California members of the PMOI have been petitioning the U.S. government to protect camp residents and remove the organization from its terrorist list.

‘It is not just a political matter anymore it is a human rights issue,’ said Hamid Azimi, an Albany resident who is spokesman for a group called the IRANian American Community of Northern California.

Azimi said now that the raid has occurred, getting the PMOI off the terrorist list is even more important.

That is because the U.S. cannot send medical supplies or humanitarian aid to a terrorist organization, nor can it accept refugees who are labeled terrorists.

However, the U.S. government did send in some medical supplies this week, according to Associated

Press reports. Further, the State Department said it hopes ‘to negotiate’ some kind of assistance with resettlement of the residents with the Iraqi government.

In the days following the raid, friends and relatives of Rakhshani and others in the camp have been visiting offices of California’s Congressional delegation, pleading for assistance in getting medical supplies to the wounded in the camp and U.S. military protection of camp residents.

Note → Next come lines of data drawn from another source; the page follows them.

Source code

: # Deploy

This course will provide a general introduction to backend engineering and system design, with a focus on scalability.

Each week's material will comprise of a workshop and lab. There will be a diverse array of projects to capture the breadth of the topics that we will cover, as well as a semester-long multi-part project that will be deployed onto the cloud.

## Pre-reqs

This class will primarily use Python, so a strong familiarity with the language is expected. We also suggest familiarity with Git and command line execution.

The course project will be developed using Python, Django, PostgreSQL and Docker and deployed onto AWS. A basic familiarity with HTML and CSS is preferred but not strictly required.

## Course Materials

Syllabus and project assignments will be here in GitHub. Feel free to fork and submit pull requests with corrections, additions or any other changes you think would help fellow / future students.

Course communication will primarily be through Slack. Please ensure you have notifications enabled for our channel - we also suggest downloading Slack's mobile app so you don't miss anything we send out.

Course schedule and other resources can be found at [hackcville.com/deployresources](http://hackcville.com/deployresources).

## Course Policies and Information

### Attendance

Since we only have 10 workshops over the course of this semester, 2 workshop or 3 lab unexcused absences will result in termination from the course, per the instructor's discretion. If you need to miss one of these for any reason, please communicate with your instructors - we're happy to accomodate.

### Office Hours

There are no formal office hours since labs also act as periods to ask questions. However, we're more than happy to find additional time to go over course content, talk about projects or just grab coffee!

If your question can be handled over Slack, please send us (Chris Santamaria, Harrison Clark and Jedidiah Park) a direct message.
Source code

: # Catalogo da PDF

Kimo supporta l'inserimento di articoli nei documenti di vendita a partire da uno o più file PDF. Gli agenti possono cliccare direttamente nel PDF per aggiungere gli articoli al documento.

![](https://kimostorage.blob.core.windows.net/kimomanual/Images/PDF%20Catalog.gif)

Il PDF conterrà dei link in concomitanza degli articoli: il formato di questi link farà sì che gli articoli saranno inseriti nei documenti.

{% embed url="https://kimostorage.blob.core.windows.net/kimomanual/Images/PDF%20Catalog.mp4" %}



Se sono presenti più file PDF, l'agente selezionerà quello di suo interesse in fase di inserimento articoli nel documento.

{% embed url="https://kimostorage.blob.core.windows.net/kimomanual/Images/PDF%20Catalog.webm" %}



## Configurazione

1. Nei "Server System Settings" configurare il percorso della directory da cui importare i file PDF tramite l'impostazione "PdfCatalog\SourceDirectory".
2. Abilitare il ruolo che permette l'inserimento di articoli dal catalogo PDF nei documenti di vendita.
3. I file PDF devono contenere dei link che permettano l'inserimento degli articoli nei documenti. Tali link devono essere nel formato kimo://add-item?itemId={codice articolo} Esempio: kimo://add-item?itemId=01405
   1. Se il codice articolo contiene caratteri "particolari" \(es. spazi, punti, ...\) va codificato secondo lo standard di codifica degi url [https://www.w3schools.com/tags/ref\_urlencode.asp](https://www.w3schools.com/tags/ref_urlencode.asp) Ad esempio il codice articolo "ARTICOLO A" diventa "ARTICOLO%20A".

‘We’ve been visiting all the Congressional offices,’ said Mojgan Fahima of Berkeley, including those of Reps. Barbara Lee, D-Oakland, John Garamendi, D-Walnut Creek, and George Miller, D-Martinez, as well as those of Sens. Barbara Boxer, D-Calif., and Dianne Feinstein, D-Calif.

Press aides to Boxer and Lee said their offices told the families they would look into what they can do.